An experiment in Parametric Vernacularism combining regional materials and construction techniques with contemporary design

Aim

Located in London the tiny house created in an infill site that is cut out of the end of terrace gardens. This house demonstrates how quality and imagination of design can make the minimum housing standard feel magnificent. The tiny house uses local materials and regional design to seamlessly fuse and disappear into the context.

The brief calls for a home that is both modern and traditional in design, both comfortable and unapologetically British. This was achieved with the use of tactile materials and a complimentary colour palette.

The house is designed to follow the Mayor of London Draft Plan policy M20 for small sites and small housing.

Design

The infill house is restricted to the minimum space standards for a single bedroom house at 37.7m2 with a 5.6m2 garden space. The height is very restricted due to the proximity to neighbours, so the eaves come to around 2.1 meters, and the overall height is around 4.35 meters. This is achieved by restricting the internal ceiling height to 2.1 meters, which requires an exemption.

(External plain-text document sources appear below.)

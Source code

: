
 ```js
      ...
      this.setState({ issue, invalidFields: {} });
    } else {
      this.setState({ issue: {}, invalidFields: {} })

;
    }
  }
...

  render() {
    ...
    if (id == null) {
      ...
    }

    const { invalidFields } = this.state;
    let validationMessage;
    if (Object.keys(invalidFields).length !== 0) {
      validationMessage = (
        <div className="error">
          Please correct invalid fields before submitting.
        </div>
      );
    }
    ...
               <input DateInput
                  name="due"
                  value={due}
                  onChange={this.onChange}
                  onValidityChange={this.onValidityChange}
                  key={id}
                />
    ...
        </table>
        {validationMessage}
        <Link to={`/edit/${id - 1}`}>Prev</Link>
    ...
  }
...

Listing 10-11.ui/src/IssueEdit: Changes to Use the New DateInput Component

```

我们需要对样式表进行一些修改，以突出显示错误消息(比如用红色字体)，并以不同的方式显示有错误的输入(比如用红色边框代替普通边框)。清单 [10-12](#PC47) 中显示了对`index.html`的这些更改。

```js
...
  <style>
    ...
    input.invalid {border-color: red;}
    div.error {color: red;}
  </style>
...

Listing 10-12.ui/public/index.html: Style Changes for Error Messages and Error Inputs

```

Storage is key to minimal aesthetics, and this is provided under the stairs and under the upper roof at first floor level.

To maximise the use of space, the home is open plan, with an open bedroom on the first floor and everything else immersed into the ground. Access directly off the quiet pedestrian passage is onto a staircase platform that bifurcates up to the bedroom or down to the open plan living/dining room.

Tectonic

External materials include London stock brick and thermally treated oak slats. Roof is clay tiles made from the same London clay as the brick. Window frames are aluminium, coloured to fade into the background of the overall material palette.

Internally the theme is mid-century club; engineered wood floors with underfloor heating, painted walls in white and grey. Cabinet and kitchen doors are high gloss splay paint finished to give a reflection that enlarges the feeling of space. Timber staircase and built in shelving form a focal point for the spaces. Aged brass details throughout.

Bathroom is finished in Travertino Bianco marble with white porcelain and charcoal finished taps.